Air Europa veut récupérer son argent…

Chaque jour, les médias du monde entier consacrent une vaste couverture à mettre en lumière toutes les énormes difficultés rencontrées par le peuple vénézuélien. Les Etats-Unis et plusieurs pays européens réclament soit une nouvelle élection présidentielle, soit le départ de Nicolás Maduro. Le secteur aérien est touché depuis plusieurs années.

La plupart des compagnies aériennes ont déserté Caracas

Depuis 2003, les compagnies aériennes internationales opérant dans le pays vénézuélien sont obligées de vendre les billets en bolivars. Pour rapatrier les revenus dans leur pays d’origine, ils doivent demander au gouvernement l’autorisation de les convertir en euros ou en dollars.

Cependant, l’exécutif du Venezuela n’a pas exécuté ces obligations depuis 2013. Depuis, Air Canada, Tiara Air, Alitalia, Gol, Lufthansa, Latam Airlines, Aero México, United Airlines, Avianca, Delta Airlines, Aerolíneas Argentinas et d’autres compagnies aériennes ont quitté le Venezuela. Air France est une des rares compagnies avec Europa à continuer à desservir la capitale du Venezuela.

Air Europa insiste pour le payement d’arriérés

Juan José Hidalgo, président du groupe touristique Globalia (Air Europa, BeLive Hotels), affirme que le gouvernement vénézuélien lui doit 200 millions de dollars, soit environ 176 millions d’euros.

Dans une interview accordée à la chaîne de télévision espagnole 24 Horas, l’homme d’affaires espagnol a expliqué qu’il avait déjà réclamé le versement de cette somme : « Ils me doivent 200 millions de dollars et tout ce que je veux, c’est qu’ils me remboursent »

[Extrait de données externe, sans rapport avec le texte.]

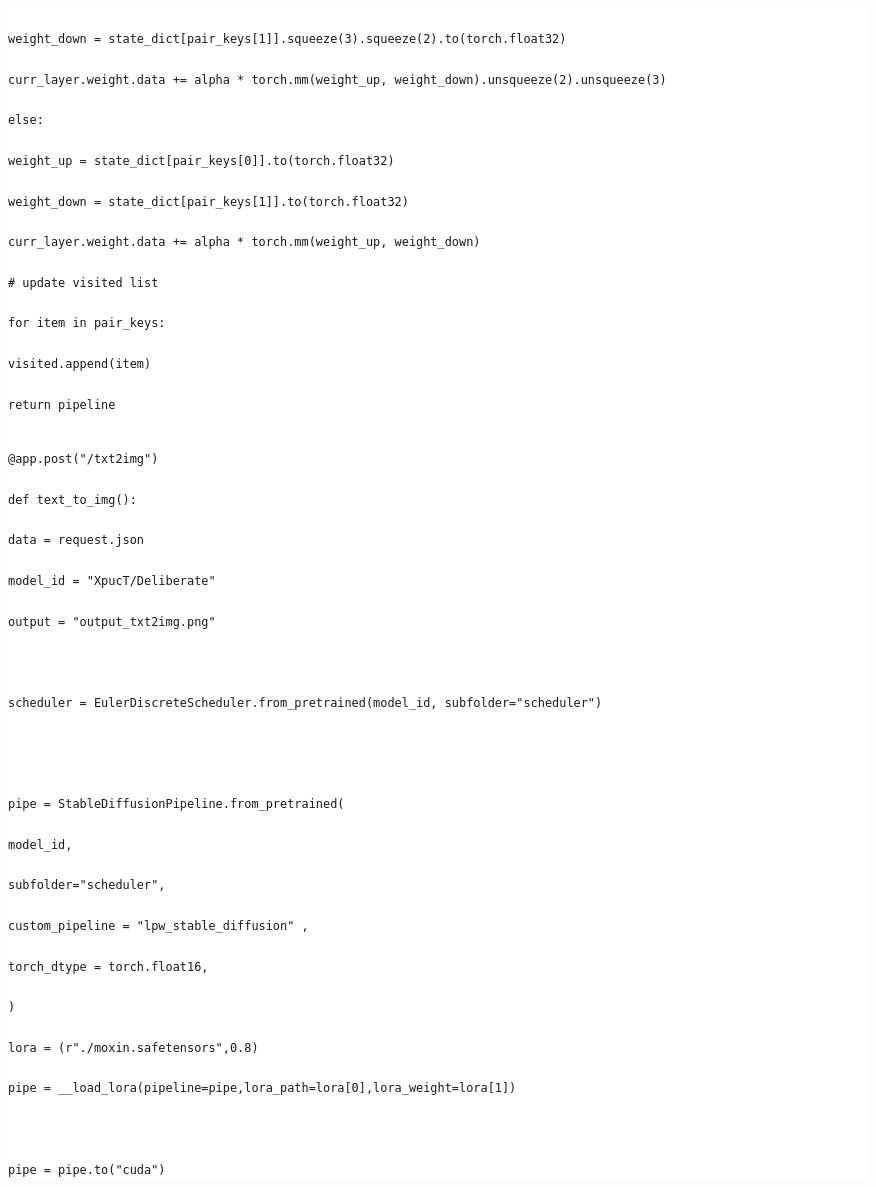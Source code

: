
 ```

weight_down = state_dict[pair_keys[1]].squeeze(3).squeeze(2).to(torch.float32)

curr_layer.weight.data += alpha * torch.mm(weight_up, weight_down).unsqueeze(2).unsqueeze(3)

else:

weight_up = state_dict[pair_keys[0]].to(torch.float32)

weight_down = state_dict[pair_keys[1]].to(torch.float32)

curr_layer.weight.data += alpha * torch.mm(weight_up, weight_down)

# update visited list

for item in pair_keys:

visited.append(item)

return pipeline

```

  
  
  
  

```

@app.post("/txt2img")

def text_to_img():

data = request.json

model_id = "XpucT/Deliberate"

output = "output_txt2img.png"

  

scheduler = EulerDiscreteScheduler.from_pretrained(model_id, subfolder="scheduler")

  
  

pipe = StableDiffusionPipeline.from_pretrained(

model_id,

subfolder="scheduler",

custom_pipeline = "lpw_stable_diffusion" ,

torch_dtype = torch.float16,

)

lora = (r"./moxin.safetensors",0.8)

pipe = __load_lora(pipeline=pipe,lora_path=lora[0],lora_weight=lora[1])

  

pipe = pipe.to("cuda")
```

Air Europa souhaite continuer à desservir le pays mais …

Juan José Hidalgo a précisé qu’en cas de conflit, la société est prête à partir, bien qu’il insiste sur le fait que son intention est de continuer au Venezuela. Il insiste notamment sur le fait qu’il ne veut pas abandonner la ligne Madrid-Caracas desservie quotidiennement par sa compagnie aérienne Air Europa : « Nous n’allons pas abandonner une opération importante pour la compagnie ».

Une pression politique intense actuellement

On en saura plus dans les prochains jours. Juan Guaido, le président du Parlement vénézuélien, s’est autoproclamé « président par intérim », seuls 23 États, menés par les États-Unis, lui ont reconnu ce titre ainsi que plusieurs pays européens.

Onze des douze membres du Club de Lima (Canada, Brésil, Argentine, Chili, Colombie, Costa Rica, Guatemala, Honduras, Panama, Paraguay, Pérou) ont rapidement suivi Washington.